WHAT YOU NEED TO DO: Which lines of the data contain the string "browser"? Show each of them.

DATA RECORDS:
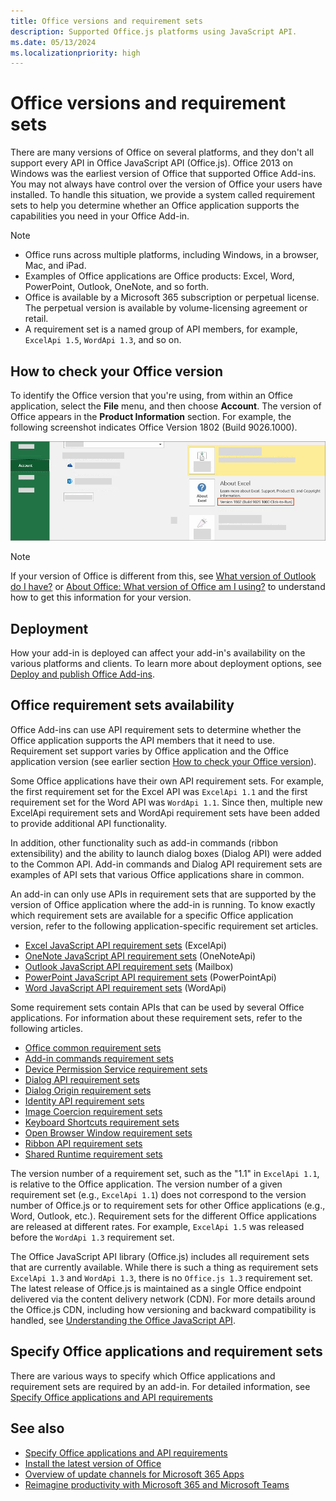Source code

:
 ```yaml
---
title: Office versions and requirement sets
description: Supported Office.js platforms using JavaScript API.
ms.date: 05/13/2024
ms.localizationpriority: high
---
```


# Office versions and requirement sets

There are many versions of Office on several platforms, and they don't all support every API in Office JavaScript API (Office.js). Office 2013 on Windows was the earliest version of Office that supported Office Add-ins. You may not always have control over the version of Office your users have installed. To handle this situation, we provide a system called requirement sets to help you determine whether an Office application supports the capabilities you need in your Office Add-in.

> [!NOTE]
>
> - Office runs across multiple platforms, including Windows, in a browser, Mac, and iPad.
> - Examples of Office applications are Office products: Excel, Word, PowerPoint, Outlook, OneNote, and so forth.
> - Office is available by a Microsoft 365 subscription or perpetual license. The perpetual version is available by volume-licensing agreement or retail.
> - A requirement set is a named group of API members, for example, `ExcelApi 1.5`, `WordApi 1.3`, and so on.

## How to check your Office version

To identify the Office version that you're using, from within an Office application, select the **File** menu, and then choose **Account**. The version of Office appears in the **Product Information** section. For example, the following screenshot indicates Office Version 1802 (Build 9026.1000).

![Checking your Office version.](../images/office-version.png)

> [!NOTE]
> If your version of Office is different from this, see [What version of Outlook do I have?](https://support.microsoft.com/office/b3a9568c-edb5-42b9-9825-d48d82b2257c) or [About Office: What version of Office am I using?](https://support.microsoft.com/topic/932788b8-a3ce-44bf-bb09-e334518b8b19) to understand how to get this information for your version.

## Deployment

How your add-in is deployed can affect your add-in's availability on the various platforms and clients. To learn more about deployment options, see [Deploy and publish Office Add-ins](../publish/publish.md).

## Office requirement sets availability

Office Add-ins can use API requirement sets to determine whether the Office application supports the API members that it need to use. Requirement set support varies by Office application and the Office application version (see earlier section [How to check your Office version](#how-to-check-your-office-version)).

Some Office applications have their own API requirement sets. For example, the first requirement set for the Excel API was `ExcelApi 1.1` and the first requirement set for the Word API was `WordApi 1.1`. Since then, multiple new ExcelApi requirement sets and WordApi requirement sets have been added to provide additional API functionality.

In addition, other functionality such as add-in commands (ribbon extensibility) and the ability to launch dialog boxes (Dialog API) were added to the Common API. Add-in commands and Dialog API requirement sets are examples of API sets that various Office applications share in common.

An add-in can only use APIs in requirement sets that are supported by the version of Office application where the add-in is running. To know exactly which requirement sets are available for a specific Office application version, refer to the following application-specific requirement set articles.

- [Excel JavaScript API requirement sets](/javascript/api/requirement-sets/excel/excel-api-requirement-sets) (ExcelApi)
- [OneNote JavaScript API requirement sets](/javascript/api/requirement-sets/onenote/onenote-api-requirement-sets) (OneNoteApi)
- [Outlook JavaScript API requirement sets](/javascript/api/requirement-sets/outlook/outlook-api-requirement-sets) (Mailbox)
- [PowerPoint JavaScript API requirement sets](/javascript/api/requirement-sets/powerpoint/powerpoint-api-requirement-sets) (PowerPointApi)
- [Word JavaScript API requirement sets](/javascript/api/requirement-sets/word/word-api-requirement-sets) (WordApi)

Some requirement sets contain APIs that can be used by several Office applications. For information about these requirement sets, refer to the following articles.

- [Office common requirement sets](/javascript/api/requirement-sets/common/office-add-in-requirement-sets)
- [Add-in commands requirement sets](/javascript/api/requirement-sets/common/add-in-commands-requirement-sets)
- [Device Permission Service requirement sets](/javascript/api/requirement-sets/common/device-permission-service-requirement-sets)
- [Dialog API requirement sets](/javascript/api/requirement-sets/common/dialog-api-requirement-sets)
- [Dialog Origin requirement sets](/javascript/api/requirement-sets/common/dialog-origin-requirement-sets)
- [Identity API requirement sets](/javascript/api/requirement-sets/common/identity-api-requirement-sets)
- [Image Coercion requirement sets](/javascript/api/requirement-sets/common/image-coercion-requirement-sets)
- [Keyboard Shortcuts requirement sets](/javascript/api/requirement-sets/common/keyboard-shortcuts-requirement-sets)
- [Open Browser Window requirement sets](/javascript/api/requirement-sets/common/open-browser-window-api-requirement-sets)
- [Ribbon API requirement sets](/javascript/api/requirement-sets/common/ribbon-api-requirement-sets)
- [Shared Runtime requirement sets](/javascript/api/requirement-sets/common/shared-runtime-requirement-sets)

The version number of a requirement set, such as the "1.1" in `ExcelApi 1.1`, is relative to the Office application. The version number of a given requirement set (e.g., `ExcelApi 1.1`) does not correspond to the version number of Office.js or to requirement sets for other Office applications (e.g., Word, Outlook, etc.).  Requirement sets for the different Office applications are released at different rates. For example, `ExcelApi 1.5` was released before the `WordApi 1.3` requirement set.

The Office JavaScript API library (Office.js) includes all requirement sets that are currently available. While there is such a thing as requirement sets `ExcelApi 1.3` and `WordApi 1.3`, there is no `Office.js 1.3` requirement set. The latest release of Office.js is maintained as a single Office endpoint delivered via the content delivery network (CDN). For more details around the Office.js CDN, including how versioning and backward compatibility is handled, see [Understanding the Office JavaScript API](../develop/understanding-the-javascript-api-for-office.md).

## Specify Office applications and requirement sets

There are various ways to specify which Office applications and requirement sets are required by an add-in.  For detailed information, see [Specify Office applications and API requirements](../develop/specify-office-hosts-and-api-requirements.md)

## See also

- [Specify Office applications and API requirements](../develop/specify-office-hosts-and-api-requirements.md)
- [Install the latest version of Office](../develop/install-latest-office-version.md)
- [Overview of update channels for Microsoft 365 Apps](/deployoffice/overview-of-update-channels-for-office-365-proplus)
- [Reimagine productivity with Microsoft 365 and Microsoft Teams](https://www.microsoft.com/microsoft-365/buy/compare-all-microsoft-365-products)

EXERCISE OUTPUT:
> - Office runs across multiple platforms, including Windows, in a browser, Mac, and iPad.
- [Open Browser Window requirement sets](/javascript/api/requirement-sets/common/open-browser-window-api-requirement-sets)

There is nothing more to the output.